Hubo un tiempo en que los obispos de las diócesis más distantes enviaron a sus seminaristas y sacerdotes a Roma, no solo para estudiar en las mejores facultades teológicas, sino para adquirir esta romanitas espiritual. Por eso Pío XI, dirigiéndose a los profesores y alumnos de la Gregoriana, se expresa así:
« Vuestra presencia nos dice que vuestra aspiración suprema, como la de vuestros pastores que os enviaron aquí, es vuestra formación romana.

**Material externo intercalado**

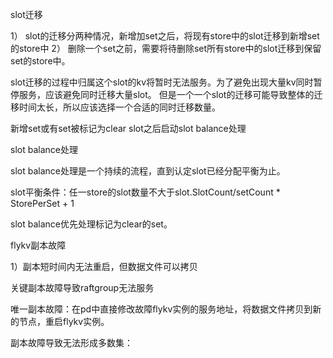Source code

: slot迁移

1） slot的迁移分两种情况，新增加set之后，将现有store中的slot迁移到新增set的store中
2） 删除一个set之前，需要将待删除set所有store中的slot迁移到保留set的store中。

slot迁移的过程中归属这个slot的kv将暂时无法服务。为了避免出现大量kv同时暂停服务，应该避免同时迁移大量slot。
但是一个一个slot的迁移可能导致整体的迁移时间太长，所以应该选择一个合适的同时迁移数量。

新增set或有set被标记为clear slot之后启动slot balance处理


slot balance处理

slot balance处理是一个持续的流程，直到认定slot已经分配平衡为止。

slot平衡条件：任一store的slot数量不大于slot.SlotCount/setCount * StorePerSet + 1


slot balance优先处理标记为clear的set。


flykv副本故障


1）副本短时间内无法重启，但数据文件可以拷贝


关键副本故障导致raftgroup无法服务

唯一副本故障：在pd中直接修改故障flykv实例的服务地址，将数据文件拷贝到新的节点，重启flykv实例。

副本故障导致无法形成多数集：


















































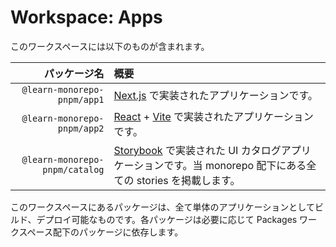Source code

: # Workspace: Apps

このワークスペースには以下のものが含まれます。

|                   パッケージ名 | 概要                                                                                                                                     |
| -----------------------------: | :--------------------------------------------------------------------------------------------------------------------------------------- |
|    `@learn-monorepo-pnpm/app1` | [Next.js](https://nextjs.org/) で実装されたアプリケーションです。                                                                        |
|    `@learn-monorepo-pnpm/app2` | [React](https://react.dev/) + [Vite](https://vitejs.dev/) で実装されたアプリケーションです。                                             |
| `@learn-monorepo-pnpm/catalog` | [Storybook](https://storybook.js.org/) で実装された UI カタログアプリケーションです。当 monorepo 配下にある全ての stories を掲載します。 |

このワークスペースにあるパッケージは、全て単体のアプリケーションとしてビルド、デプロイ可能なものです。各パッケージは必要に応じて Packages ワークスペース配下のパッケージに依存します。
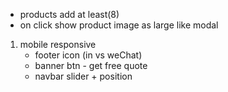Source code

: <!-- 1. phase one - ( all pages frontend )  complete  -->
<!-- 2. phase two - ( all pages text multi-lang )   -->
<!-- 2. phase three - ( product multi-lang.  product - title_en, title_zh
                                        category - title_en, title_zh)   -->

<!-- 3. show in frontend (materials page) -->

<!-- 4. quote form update ( backend wise / dynamic ) -->
<!-- - ask a question -->

- products add at least(8)
- on click show product image as large  like modal
1. mobile responsive 
    - footer icon (in vs weChat)
    - banner btn - get free quote
    - navbar slider + position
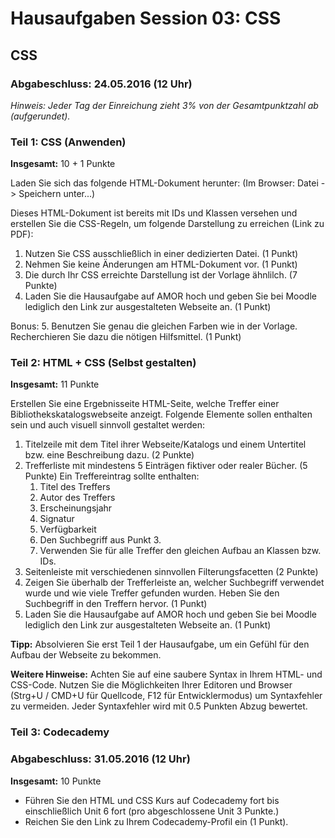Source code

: # Hausaufgaben Session 03: CSS

## CSS

### Abgabeschluss: 24.05.2016 (12 Uhr)

*Hinweis: Jeder Tag der Einreichung zieht 3% von der Gesamtpunktzahl ab (aufgerundet).*

### Teil 1: CSS (Anwenden)

**Insgesamt:** 10 + 1 Punkte

Laden Sie sich das folgende HTML-Dokument herunter:
(Im Browser: Datei -> Speichern unter...)

Dieses HTML-Dokument ist bereits mit IDs und Klassen versehen und erstellen Sie die CSS-Regeln, um folgende Darstellung zu erreichen (Link zu PDF):
1. Nutzen Sie CSS ausschließlich in einer dedizierten Datei. (1 Punkt)
2. Nehmen Sie keine Änderungen am HTML-Dokument vor. (1 Punkt)
3. Die durch Ihr CSS erreichte Darstellung ist der Vorlage ähnlilch. (7 Punkte)
4. Laden Sie die Hausaufgabe auf AMOR hoch und geben Sie bei Moodle lediglich den Link zur ausgestalteten Webseite an. (1 Punkt)

Bonus:
5. Benutzen Sie genau die gleichen Farben wie in der Vorlage. Recherchieren Sie dazu die nötigen Hilfsmittel. (1 Punkt)

### Teil 2: HTML + CSS (Selbst gestalten)

**Insgesamt:** 11 Punkte

Erstellen Sie eine Ergebnisseite HTML-Seite, welche Treffer einer Bibliothekskatalogswebseite anzeigt.
Folgende Elemente sollen enthalten sein und auch visuell sinnvoll gestaltet werden:

1. Titelzeile mit dem Titel ihrer Webseite/Katalogs und einem Untertitel bzw. eine Beschreibung dazu. (2 Punkte)
2. Trefferliste mit mindestens 5 Einträgen fiktiver oder realer Bücher. (5 Punkte) Ein Treffereintrag sollte enthalten:
    1. Titel des Treffers
    2. Autor des Treffers
    3. Erscheinungsjahr
    4. Signatur
    5. Verfügbarkeit
    6. Den Suchbegriff aus Punkt 3.
    7. Verwenden Sie für alle Treffer den gleichen Aufbau an Klassen bzw. IDs.
3. Seitenleiste mit verschiedenen sinnvollen Filterungsfacetten (2 Punkte)
4. Zeigen Sie überhalb der Trefferleiste an, welcher Suchbegriff verwendet wurde und wie viele Treffer gefunden wurden.
Heben Sie den Suchbegriff in den Treffern hervor. (1 Punkt)
5. Laden Sie die Hausaufgabe auf AMOR hoch und geben Sie bei Moodle lediglich den Link zur ausgestalteten Webseite an. (1 Punkt)

**Tipp:** Absolvieren Sie erst Teil 1 der Hausaufgabe, um ein Gefühl für den Aufbau der Webseite zu bekommen.

**Weitere Hinweise:** Achten Sie auf eine saubere Syntax in Ihrem HTML- und CSS-Code. Nutzen Sie die Möglichkeiten Ihrer Editoren
und Browser (Strg+U / CMD+U für Quellcode, F12 für Entwicklermodus) um Syntaxfehler zu vermeiden. Jeder Syntaxfehler wird mit 0.5 Punkten Abzug bewertet.


### Teil 3: Codecademy

### Abgabeschluss: 31.05.2016 (12 Uhr)

**Insgesamt:** 10 Punkte

* Führen Sie den HTML und CSS Kurs auf Codecademy fort bis einschließlich Unit 6 fort (pro abgeschlossene Unit 3 Punkte.)
* Reichen Sie den Link zu Ihrem Codecademy-Profil ein (1 Punkt).

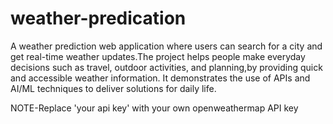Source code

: # weather-predication
A weather prediction web application where users can search for a city and get real-time weather updates.The project helps people make everyday decisions such as travel, outdoor activities, and planning,by providing quick and accessible weather information. It demonstrates the use of APIs and AI/ML techniques to deliver solutions for daily life.


NOTE-Replace 'your api key' with your own openweathermap API key
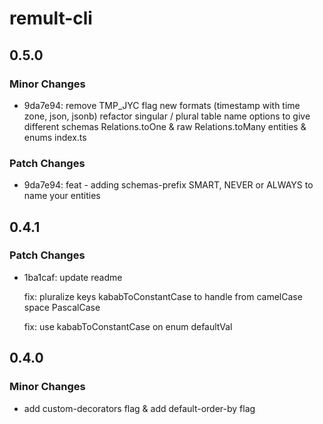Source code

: # remult-cli

## 0.5.0

### Minor Changes

- 9da7e94: remove TMP_JYC flag
  new formats (timestamp with time zone, json, jsonb)
  refactor singular / plural table name
  options to give different schemas
  Relations.toOne & raw
  Relations.toMany
  entities & enums index.ts

### Patch Changes

- 9da7e94: feat - adding schemas-prefix SMART, NEVER or ALWAYS to name your entities

## 0.4.1

### Patch Changes

- 1ba1caf: update readme

  fix: pluralize keys kababToConstantCase to handle from camelCase space PascalCase

  fix: use kababToConstantCase on enum defaultVal

## 0.4.0

### Minor Changes

- add custom-decorators flag & add default-order-by flag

Que este romanidad que han venido a buscar en que la Roma eterna de la que el gran poeta – no sólo italiano, sino de todo el mundo, porque él es un poeta de la filosofía y la teología cristiana (Dante, ed)– proclamó el Cristo Romano, que sea la dama de tu corazón, así como Cristo es su Señor. Que esta romanidad os posea a vosotros, a vosotros ya vuestra obra, para que volviendo a vuestros países seáis maestros y apóstoles de ella ”(Discurso del 21 de noviembre de 1922).

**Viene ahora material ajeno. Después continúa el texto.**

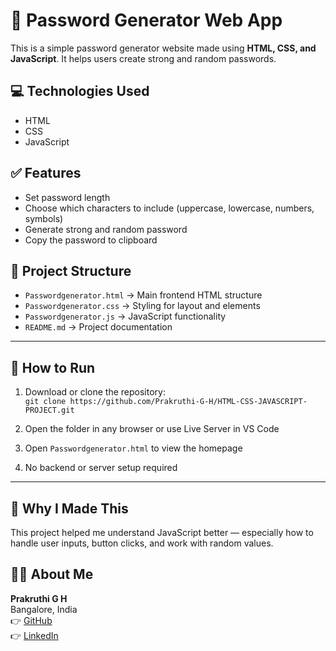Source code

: # 🔐 Password Generator Web App

This is a simple password generator website made using **HTML, CSS, and JavaScript**. It helps users create strong and random passwords.

## 💻 Technologies Used
- HTML
- CSS
- JavaScript

## ✅ Features
- Set password length
- Choose which characters to include (uppercase, lowercase, numbers, symbols)
- Generate strong and random password
- Copy the password to clipboard


## 📁 Project Structure
- `Passwordgenerator.html` → Main frontend HTML structure  
- `Passwordgenerator.css` → Styling for layout and elements
- `Passwordgenerator.js`  → JavaScript functionality
- `README.md` → Project documentation

---

## 🚀 How to Run

1. Download or clone the repository:  
   `git clone https://github.com/Prakruthi-G-H/HTML-CSS-JAVASCRIPT-PROJECT.git`

2. Open the folder in any browser or use Live Server in VS Code  
3. Open `Passwordgenerator.html` to view the homepage  
4. No backend or server setup required

---

## 🎯 Why I Made This
This project helped me understand JavaScript better — especially how to handle user inputs, button clicks, and work with random values.

## 🧑‍💻 About Me
**Prakruthi G H**  
Bangalore, India  
👉 [GitHub](https://github.com/Prakruthi-G-H)  
👉 [LinkedIn](https://www.linkedin.com/in/prakruthi-g-h)
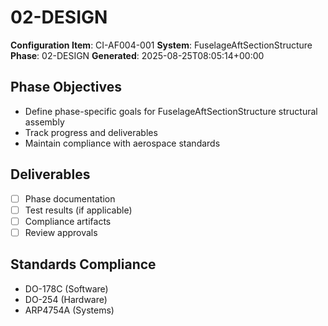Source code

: # 02-DESIGN

**Configuration Item**: CI-AF004-001
**System**: FuselageAftSectionStructure
**Phase**: 02-DESIGN
**Generated**: 2025-08-25T08:05:14+00:00

## Phase Objectives
- Define phase-specific goals for FuselageAftSectionStructure structural assembly
- Track progress and deliverables
- Maintain compliance with aerospace standards

## Deliverables
- [ ] Phase documentation
- [ ] Test results (if applicable)
- [ ] Compliance artifacts
- [ ] Review approvals

## Standards Compliance
- DO-178C (Software)
- DO-254 (Hardware)
- ARP4754A (Systems)

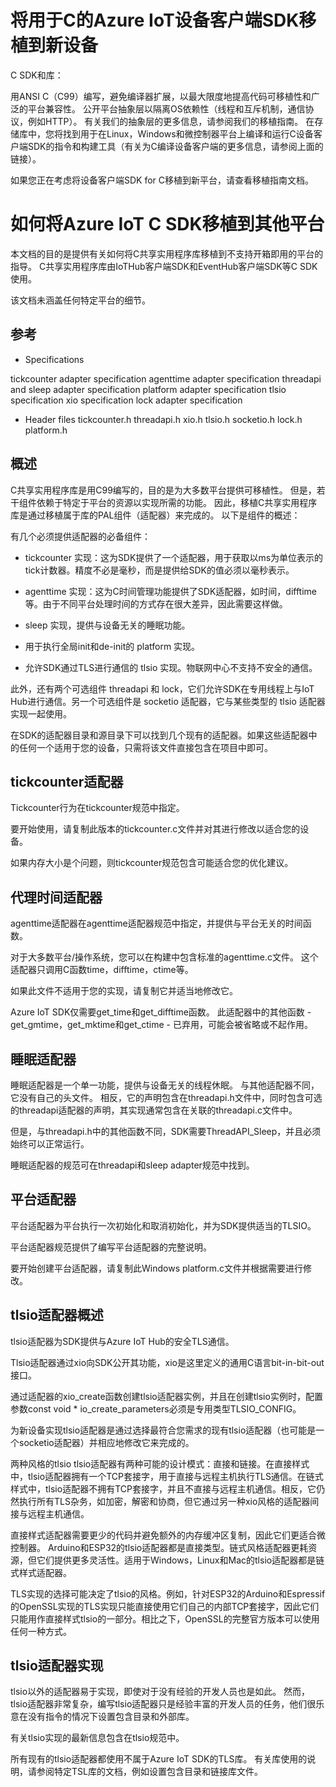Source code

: # 将用于C的Azure IoT设备客户端SDK移植到新设备

C SDK和库：

用ANSI C（C99）编写，避免编译器扩展，以最大限度地提高代码可移植性和广泛的平台兼容性。
公开平台抽象层以隔离OS依赖性（线程和互斥机制，通信协议，例如HTTP）。 有关我们的抽象层的更多信息，请参阅我们的移植指南。
在存储库中，您将找到用于在Linux，Windows和微控制器平台上编译和运行C设备客户端SDK的指令和构建工具（有关为C编译设备客户端的更多信息，请参阅上面的链接）。

如果您正在考虑将设备客户端SDK for C移植到新平台，请查看移植指南文档。

# 如何将Azure IoT C SDK移植到其他平台

本文档的目的是提供有关如何将C共享实用程序库移植到不支持开箱即用的平台的指导。 C共享实用程序库由IoTHub客户端SDK和EventHub客户端SDK等C SDK使用。

该文档未涵盖任何特定平台的细节。

## 参考

- Specifications

tickcounter adapter specification
agenttime adapter specification
threadapi and sleep adapter specification
platform adapter specification
tlsio specification
xio specification
lock adapter specification

- Header files
tickcounter.h
threadapi.h
xio.h
tlsio.h
socketio.h
lock.h
platform.h

## 概述

C共享实用程序库是用C99编写的，目的是为大多数平台提供可移植性。 但是，若干组件依赖于特定于平台的资源以实现所需的功能。 因此，移植C共享实用程序库是通过移植属于库的PAL组件（适配器）来完成的。 以下是组件的概述：

有几个必须提供适配器的必备组件：

- tickcounter 实现：这为SDK提供了一个适配器，用于获取以ms为单位表示的tick计数器。精度不必是毫秒，而是提供给SDK的值必须以毫秒表示。

- agenttime 实现：这为C时间管理功能提供了SDK适配器，如时间，difftime等。由于不同平台处理时间的方式存在很大差异，因此需要这样做。

- sleep 实现，提供与设备无关的睡眠功能。

- 用于执行全局init和de-init的 platform 实现。

- 允许SDK通过TLS进行通信的 tlsio 实现。物联网中心不支持不安全的通信。

此外，还有两个可选组件 threadapi 和 lock，它们允许SDK在专用线程上与IoT Hub进行通信。另一个可选组件是 socketio 适配器，它与某些类型的 tlsio 适配器实现一起使用。

在SDK的适配器目录和源目录下可以找到几个现有的适配器。如果这些适配器中的任何一个适用于您的设备，只需将该文件直接包含在项目中即可。

## tickcounter适配器
Tickcounter行为在tickcounter规范中指定。

要开始使用，请复制此版本的tickcounter.c文件并对其进行修改以适合您的设备。

如果内存大小是个问题，则tickcounter规范包含可能适合您的优化建议。

## 代理时间适配器
agenttime适配器在agenttime适配器规范中指定，并提供与平台无关的时间函数。

对于大多数平台/操作系统，您可以在构建中包含标准的agenttime.c文件。 这个适配器只调用C函数time，difftime，ctime等。

如果此文件不适用于您的实现，请复制它并适当地修改它。

Azure IoT SDK仅需要get_time和get_difftime函数。 此适配器中的其他函数 - get_gmtime，get_mktime和get_ctime - 已弃用，可能会被省略或不起作用。

## 睡眠适配器
睡眠适配器是一个单一功能，提供与设备无关的线程休眠。 与其他适配器不同，它没有自己的头文件。 相反，它的声明包含在threadapi.h文件中，同时包含可选的threadapi适配器的声明，其实现通常包含在关联的threadapi.c文件中。

但是，与threadapi.h中的其他函数不同，SDK需要ThreadAPI_Sleep，并且必须始终可以正常运行。

睡眠适配器的规范可在threadapi和sleep adapter规范中找到。

## 平台适配器
平台适配器为平台执行一次初始化和取消初始化，并为SDK提供适当的TLSIO。

平台适配器规范提供了编写平台适配器的完整说明。

要开始创建平台适配器，请复制此Windows platform.c文件并根据需要进行修改。


## tlsio适配器概述
tlsio适配器为SDK提供与Azure IoT Hub的安全TLS通信。

Tlsio适配器通过xio向SDK公开其功能，xio是这里定义的通用C语言bit-in-bit-out接口。

通过适配器的xio_create函数创建tlsio适配器实例，并且在创建tlsio实例时，配置参数const void * io_create_parameters必须是专用类型TLSIO_CONFIG。

为新设备实现tlsio适配器是通过选择最符合您需求的现有tlsio适配器（也可能是一个socketio适配器）并相应地修改它来完成的。

两种风格的tlsio
tlsio适配器有两种可能的设计模式：直接和链接。在直接样式中，tlsio适配器拥有一个TCP套接字，用于直接与远程主机执行TLS通信。在链式样式中，tlsio适配器不拥有TCP套接字，并且不直接与远程主机通信。相反，它仍然执行所有TLS杂务，如加密，解密和协商，但它通过另一种xio风格的适配器间接与远程主机通信。

直接样式适配器需要更少的代码并避免额外的内存缓冲区复制，因此它们更适合微控制器。 Arduino和ESP32的tlsio适配器都是直接类型。链式风格适配器更耗资源，但它们提供更多灵活性。适用于Windows，Linux和Mac的tlsio适配器都是链式样式适配器。

TLS实现的选择可能决定了tlsio的风格。例如，针对ESP32的Arduino和Espressif的OpenSSL实现的TLS实现只能直接使用它们自己的内部TCP套接字，因此它们只能用作直接样式tlsio的一部分。相比之下，OpenSSL的完整官方版本可以使用任何一种方式。

## tlsio适配器实现
tlsio以外的适配器易于实现，即使对于没有经验的开发人员也是如此。 然而，tlsio适配器非常复杂，编写tlsio适配器只是经验丰富的开发人员的任务，他们很乐意在没有指令的情况下设置包含目录和外部库。

有关tlsio实现的最新信息包含在tlsio规范中。

所有现有的tlsio适配器都使用不属于Azure IoT SDK的TLS库。 有关库使用的说明，请参阅特定TSL库的文档，例如设置包含目录和链接库文件。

El «espíritu romano» no se estudia en los libros, sino que se respira en esa atmósfera impalpable que el gran polemista católico Louis Veuillot (1813-1883) llamó « le parfum de Rome «: un perfume natural y sobrenatural que emana de cada piedra y recuerdo recogido en la franja de tierra donde la Providencia colocó la silla de Pedro. Roma es al mismo tiempo un espacio sagrado y una memoria sagrada, una «patria del alma» como la definió un contemporáneo de Veuillot, el escritor ucraniano Nikolaj Gogol, que vivió en Roma, en via Sistina, entre 1837 y 1846.

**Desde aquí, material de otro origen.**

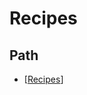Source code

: # Recipes

## Path

- [[Recipes]]

[//begin]: # "Autogenerated link references for markdown compatibility"
[Recipes]: Recipes "Recipes"
[//end]: # "Autogenerated link references"

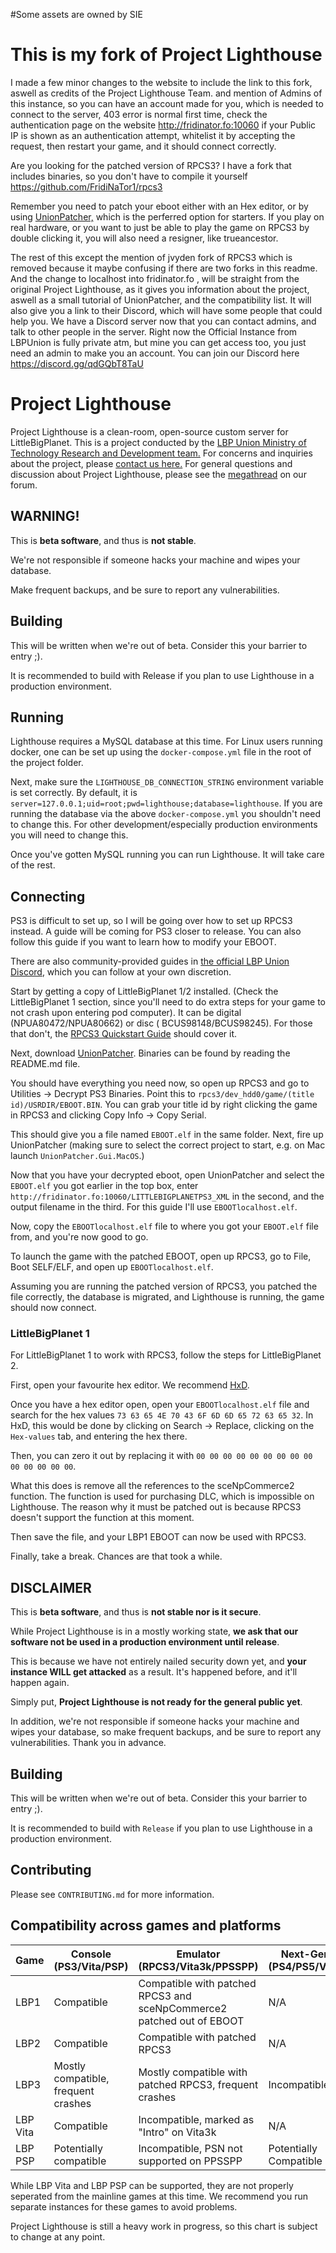 #Some assets are owned by SIE

# This is my fork of Project Lighthouse
I made a few minor changes to the website to include the link to this fork, aswell as credits of the Project Lighthouse Team. and mention of Admins of this instance, so you can have an account made for you, which is needed to connect to the server, 403 error is normal first time, check the authentication page on the website http://fridinator.fo:10060 if your Public IP is shown as an authentication attempt, whitelist it by accepting the request, then restart your game, and it should connect correctly.

Are you looking for the patched version of RPCS3? I have a fork that includes binaries, so you don't have to compile it yourself https://github.com/FridiNaTor1/rpcs3

Remember you need to patch your eboot either with an Hex editor, or by using [UnionPatcher,](https://github.com/LBPUnion/UnionPatcher/) which is the perferred option for starters. If you play on real hardware, or you want to just be able to play the game on RPCS3 by double clicking it, you will also need a resigner, like trueancestor.

The rest of this except the mention of jvyden fork of RPCS3 which is removed because it maybe confusing if there are two forks in this readme. And the change to localhost into fridinator.fo , will be straight from the original Project Lighthouse, as it gives you information about the project, aswell as a small tutorial of UnionPatcher, and the compatibility list. It will also give you a link to their Discord, which will have some people that could help you. We have a Discord server now that you can contact admins, and talk to other people in the server. Right now the Official Instance from LBPUnion is fully private atm, but mine you can get access too, you just need an admin to make you an account.
You can join our Discord here https://discord.gg/qdGQbT8TaU
# Project Lighthouse

Project Lighthouse is a clean-room, open-source custom server for LittleBigPlanet. This is a project conducted by
the [LBP Union Ministry of Technology Research and Development team.](https://www.lbpunion.com/technology) For concerns
and inquiries about the project, please [contact us here.](https://www.lbpunion.com/contact) For general questions and
discussion about Project Lighthouse, please see
the [megathread](https://www.lbpunion.com/forum/union-hall/project-lighthouse-littlebigplanet-private-servers-megathread)
on our forum.

## WARNING!

This is **beta software**, and thus is **not stable**.

We're not responsible if someone hacks your machine and wipes your database.

Make frequent backups, and be sure to report any vulnerabilities.

## Building

This will be written when we're out of beta. Consider this your barrier to entry ;).

It is recommended to build with Release if you plan to use Lighthouse in a production environment.

## Running

Lighthouse requires a MySQL database at this time. For Linux users running docker, one can be set up using
the `docker-compose.yml` file in the root of the project folder.

Next, make sure the `LIGHTHOUSE_DB_CONNECTION_STRING` environment variable is set correctly. By default, it
is `server=127.0.0.1;uid=root;pwd=lighthouse;database=lighthouse`. If you are running the database via the
above `docker-compose.yml` you shouldn't need to change this. For other development/especially production environments
you will need to change this.

Once you've gotten MySQL running you can run Lighthouse. It will take care of the rest.

## Connecting

PS3 is difficult to set up, so I will be going over how to set up RPCS3 instead. A guide will be coming for PS3 closer
to release. You can also follow this guide if you want to learn how to modify your EBOOT.

There are also community-provided guides in [the official LBP Union Discord](https://www.lbpunion.com/discord), which
you can follow at your own discretion.

Start by getting a copy of LittleBigPlanet 1/2 installed. (Check the LittleBigPlanet 1 section, since you'll need to do
extra steps for your game to not crash upon entering pod computer). It can be digital (NPUA80472/NPUA80662) or disc (
BCUS98148/BCUS98245). For those that don't, the [RPCS3 Quickstart Guide](https://rpcs3.net/quickstart) should cover it.

Next, download [UnionPatcher](https://github.com/LBPUnion/UnionPatcher/). Binaries can be found by reading the README.md
file.

You should have everything you need now, so open up RPCS3 and go to Utilities -> Decrypt PS3 Binaries. Point this
to `rpcs3/dev_hdd0/game/(title id)/USRDIR/EBOOT.BIN`. You can grab your title id by right clicking the game in RPCS3 and
clicking Copy Info -> Copy Serial.

This should give you a file named `EBOOT.elf` in the same folder. Next, fire up UnionPatcher (making sure to select the
correct project to start, e.g. on Mac launch `UnionPatcher.Gui.MacOS`.)

Now that you have your decrypted eboot, open UnionPatcher and select the `EBOOT.elf` you got earlier in the top box,
enter `http://fridinator.fo:10060/LITTLEBIGPLANETPS3_XML` in the second, and the output filename in the third. For this
guide I'll use `EBOOTlocalhost.elf`.

Now, copy the `EBOOTlocalhost.elf` file to where you got your `EBOOT.elf` file from, and you're now good to go.

To launch the game with the patched EBOOT, open up RPCS3, go to File, Boot SELF/ELF, and open up `EBOOTlocalhost.elf`.

Assuming you are running the patched version of RPCS3, you patched the file correctly, the database is migrated, and
Lighthouse is running, the game should now connect.

### LittleBigPlanet 1

For LittleBigPlanet 1 to work with RPCS3, follow the steps for LittleBigPlanet 2.

First, open your favourite hex editor. We recommend [HxD](https://mh-nexus.de/en/hxd/).

Once you have a hex editor open, open your `EBOOTlocalhost.elf` file and search for the hex
values `73 63 65 4E 70 43 6F 6D 6D 65 72 63 65 32`. In HxD, this would be done by clicking on Search -> Replace,
clicking on the `Hex-values` tab, and entering the hex there.

Then, you can zero it out by replacing it with `00 00 00 00 00 00 00 00 00 00 00 00 00 00`.

What this does is remove all the references to the sceNpCommerce2 function. The function is used for purchasing DLC,
which is impossible on Lighthouse. The reason why it must be patched out is because RPCS3 doesn't support the function
at this moment.

Then save the file, and your LBP1 EBOOT can now be used with RPCS3.

Finally, take a break. Chances are that took a while.

## DISCLAIMER

This is **beta software**, and thus is **not stable nor is it secure**.

While Project Lighthouse is in a mostly working state, **we ask that our software not be used in a production
environment until release**.

This is because we have not entirely nailed security down yet, and **your instance WILL get attacked** as a result. It's
happened before, and it'll happen again.

Simply put, **Project Lighthouse is not ready for the general public yet**.

In addition, we're not responsible if someone hacks your machine and wipes your database, so make frequent backups, and
be sure to report any vulnerabilities. Thank you in advance.

## Building

This will be written when we're out of beta. Consider this your barrier to entry ;).

It is recommended to build with `Release` if you plan to use Lighthouse in a production environment.

## Contributing

Please see `CONTRIBUTING.md` for more information.

## Compatibility across games and platforms

| Game     | Console (PS3/Vita/PSP)              | Emulator (RPCS3/Vita3k/PPSSPP)                                        | Next-Gen (PS4/PS5/Vita) |
|----------|-------------------------------------|-----------------------------------------------------------------------|-------------------------|
| LBP1     | Compatible                          | Compatible with patched RPCS3 and sceNpCommerce2 patched out of EBOOT | N/A                     |
| LBP2     | Compatible                          | Compatible with patched RPCS3                                         | N/A                     |
| LBP3     | Mostly compatible, frequent crashes | Mostly compatible with patched RPCS3, frequent crashes                | Incompatible            |
| LBP Vita | Compatible                          | Incompatible, marked as "Intro" on Vita3k                             | N/A                     |
| LBP PSP  | Potentially compatible              | Incompatible, PSN not supported on PPSSPP                             | Potentially Compatible  |

While LBP Vita and LBP PSP can be supported, they are not properly seperated from the mainline games at this time. We
recommend you run separate instances for these games to avoid problems.

Project Lighthouse is still a heavy work in progress, so this chart is subject to change at any point.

Roma es la ciudad que alberga las tumbas de los apóstoles Pedro y Pablo, es la necrópolis subterránea que contiene a miles de cristianos en sus entrañas. Roma es el Coliseo, donde los mártires se enfrentaron a las fieras; es San Giovanni in Laterano, ecclesiarum mater et caput, donde se venera el único hueso de San Ignacio salvado por los leones. Roma es el Campidoglio, donde Augusto hizo levantar un altar al Dios verdadero que estaba a punto de nacer de una Virgen y donde se levantó la basílica de la Araceli, en la que descansa el cuerpo de Santa Elena, la emperatriz que encontró las reliquias de la Pasión hoy conservada en la basílica de la Santa Croce en Gerusalemme. Roma son las calles, plazas, casas y palacios, donde Santa Catalina de Siena y Santa Francesca Romana, San Ignacio y San Felipe Neri, San Pablo de la Cruz y San Leonard de Porto Maurizio, San Gaspar del Bufalo y San Vicente Pallotti, San Pío V y San Pío X. En Roma se pueden visitar las habitaciones de Santa Brígida de Suecia en Piazza Farnese, de San José Benedetto Labre en Via dei Serpenti, de San Stanislao Kotska en San Andrea al Quirinale.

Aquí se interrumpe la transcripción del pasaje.